## What needs to be done
With pictures removed, the data below should be returned exactly.
·····
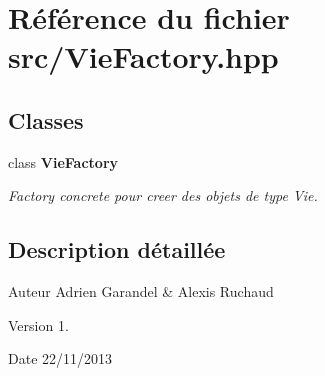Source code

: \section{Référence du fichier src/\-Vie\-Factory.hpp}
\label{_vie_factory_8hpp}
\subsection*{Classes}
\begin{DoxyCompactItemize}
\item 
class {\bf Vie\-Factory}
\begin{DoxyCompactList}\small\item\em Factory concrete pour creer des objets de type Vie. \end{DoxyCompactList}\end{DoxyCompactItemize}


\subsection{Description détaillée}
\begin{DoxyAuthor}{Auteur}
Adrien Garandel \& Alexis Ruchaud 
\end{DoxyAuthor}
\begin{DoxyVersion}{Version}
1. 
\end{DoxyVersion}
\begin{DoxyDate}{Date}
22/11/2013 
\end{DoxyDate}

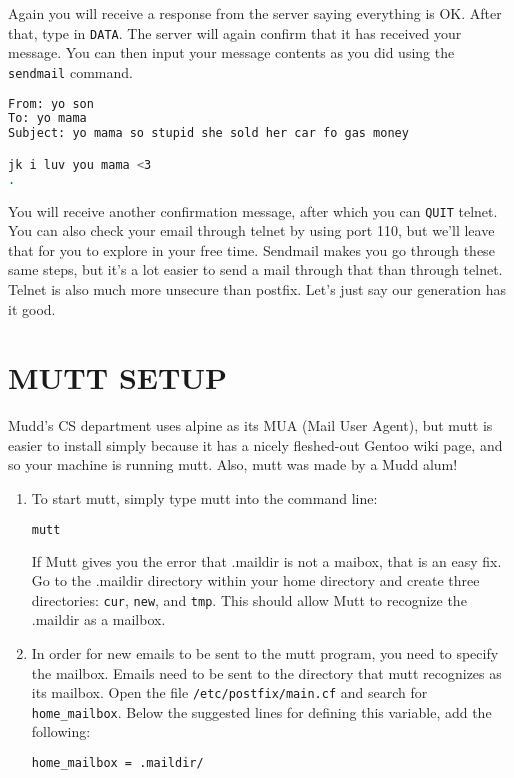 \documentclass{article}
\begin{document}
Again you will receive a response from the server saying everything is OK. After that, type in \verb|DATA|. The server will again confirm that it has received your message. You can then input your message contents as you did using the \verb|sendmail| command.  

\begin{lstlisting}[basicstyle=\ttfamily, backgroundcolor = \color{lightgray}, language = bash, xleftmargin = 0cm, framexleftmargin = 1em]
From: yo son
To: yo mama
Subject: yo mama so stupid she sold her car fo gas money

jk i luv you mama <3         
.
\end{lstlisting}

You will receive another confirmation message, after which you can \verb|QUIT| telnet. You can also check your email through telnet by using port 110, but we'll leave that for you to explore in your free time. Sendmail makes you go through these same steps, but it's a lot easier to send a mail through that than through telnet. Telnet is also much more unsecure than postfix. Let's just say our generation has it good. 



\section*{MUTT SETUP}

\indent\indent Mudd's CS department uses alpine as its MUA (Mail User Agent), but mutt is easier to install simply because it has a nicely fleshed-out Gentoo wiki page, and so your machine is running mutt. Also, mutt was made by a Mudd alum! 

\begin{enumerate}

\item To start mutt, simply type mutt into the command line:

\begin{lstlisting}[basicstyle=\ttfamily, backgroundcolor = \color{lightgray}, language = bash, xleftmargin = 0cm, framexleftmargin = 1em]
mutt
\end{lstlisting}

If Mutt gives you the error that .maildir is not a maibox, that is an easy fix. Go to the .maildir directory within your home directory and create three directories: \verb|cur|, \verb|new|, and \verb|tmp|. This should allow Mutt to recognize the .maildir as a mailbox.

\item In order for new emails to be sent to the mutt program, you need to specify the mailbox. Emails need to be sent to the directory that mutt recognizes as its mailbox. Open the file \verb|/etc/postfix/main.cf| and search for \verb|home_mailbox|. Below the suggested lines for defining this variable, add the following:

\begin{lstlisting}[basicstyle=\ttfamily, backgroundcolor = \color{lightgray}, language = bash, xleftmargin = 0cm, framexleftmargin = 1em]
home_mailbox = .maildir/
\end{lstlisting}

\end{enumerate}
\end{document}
·····
## Reply
Source code

: \section{Référence du fichier src/\-Vie\-Factory.hpp}
\label{_vie_factory_8hpp}
\subsection*{Classes}
\begin{DoxyCompactItemize}
\item 
class {\bf Vie\-Factory}
\begin{DoxyCompactList}\small\item\em Factory concrete pour creer des objets de type Vie. \end{DoxyCompactList}\end{DoxyCompactItemize}


\subsection{Description détaillée}
\begin{DoxyAuthor}{Auteur}
Adrien Garandel \& Alexis Ruchaud 
\end{DoxyAuthor}
\begin{DoxyVersion}{Version}
1. 
\end{DoxyVersion}
\begin{DoxyDate}{Date}
22/11/2013 
\end{DoxyDate}

 \documentclass{article}
\begin{document}
Again you will receive a response from the server saying everything is OK. After that, type in \verb|DATA|. The server will again confirm that it has received your message. You can then input your message contents as you did using the \verb|sendmail| command.  

\begin{lstlisting}[basicstyle=\ttfamily, backgroundcolor = \color{lightgray}, language = bash, xleftmargin = 0cm, framexleftmargin = 1em]
From: yo son
To: yo mama
Subject: yo mama so stupid she sold her car fo gas money

jk i luv you mama <3         
.
\end{lstlisting}

You will receive another confirmation message, after which you can \verb|QUIT| telnet. You can also check your email through telnet by using port 110, but we'll leave that for you to explore in your free time. Sendmail makes you go through these same steps, but it's a lot easier to send a mail through that than through telnet. Telnet is also much more unsecure than postfix. Let's just say our generation has it good. 



\section*{MUTT SETUP}

\indent\indent Mudd's CS department uses alpine as its MUA (Mail User Agent), but mutt is easier to install simply because it has a nicely fleshed-out Gentoo wiki page, and so your machine is running mutt. Also, mutt was made by a Mudd alum! 

\begin{enumerate}

\item To start mutt, simply type mutt into the command line:

\begin{lstlisting}[basicstyle=\ttfamily, backgroundcolor = \color{lightgray}, language = bash, xleftmargin = 0cm, framexleftmargin = 1em]
mutt
\end{lstlisting}

If Mutt gives you the error that .maildir is not a maibox, that is an easy fix. Go to the .maildir directory within your home directory and create three directories: \verb|cur|, \verb|new|, and \verb|tmp|. This should allow Mutt to recognize the .maildir as a mailbox.

\item In order for new emails to be sent to the mutt program, you need to specify the mailbox. Emails need to be sent to the directory that mutt recognizes as its mailbox. Open the file \verb|/etc/postfix/main.cf| and search for \verb|home_mailbox|. Below the suggested lines for defining this variable, add the following:

\begin{lstlisting}[basicstyle=\ttfamily, backgroundcolor = \color{lightgray}, language = bash, xleftmargin = 0cm, framexleftmargin = 1em]
home_mailbox = .maildir/
\end{lstlisting}

\end{enumerate}
\end{document}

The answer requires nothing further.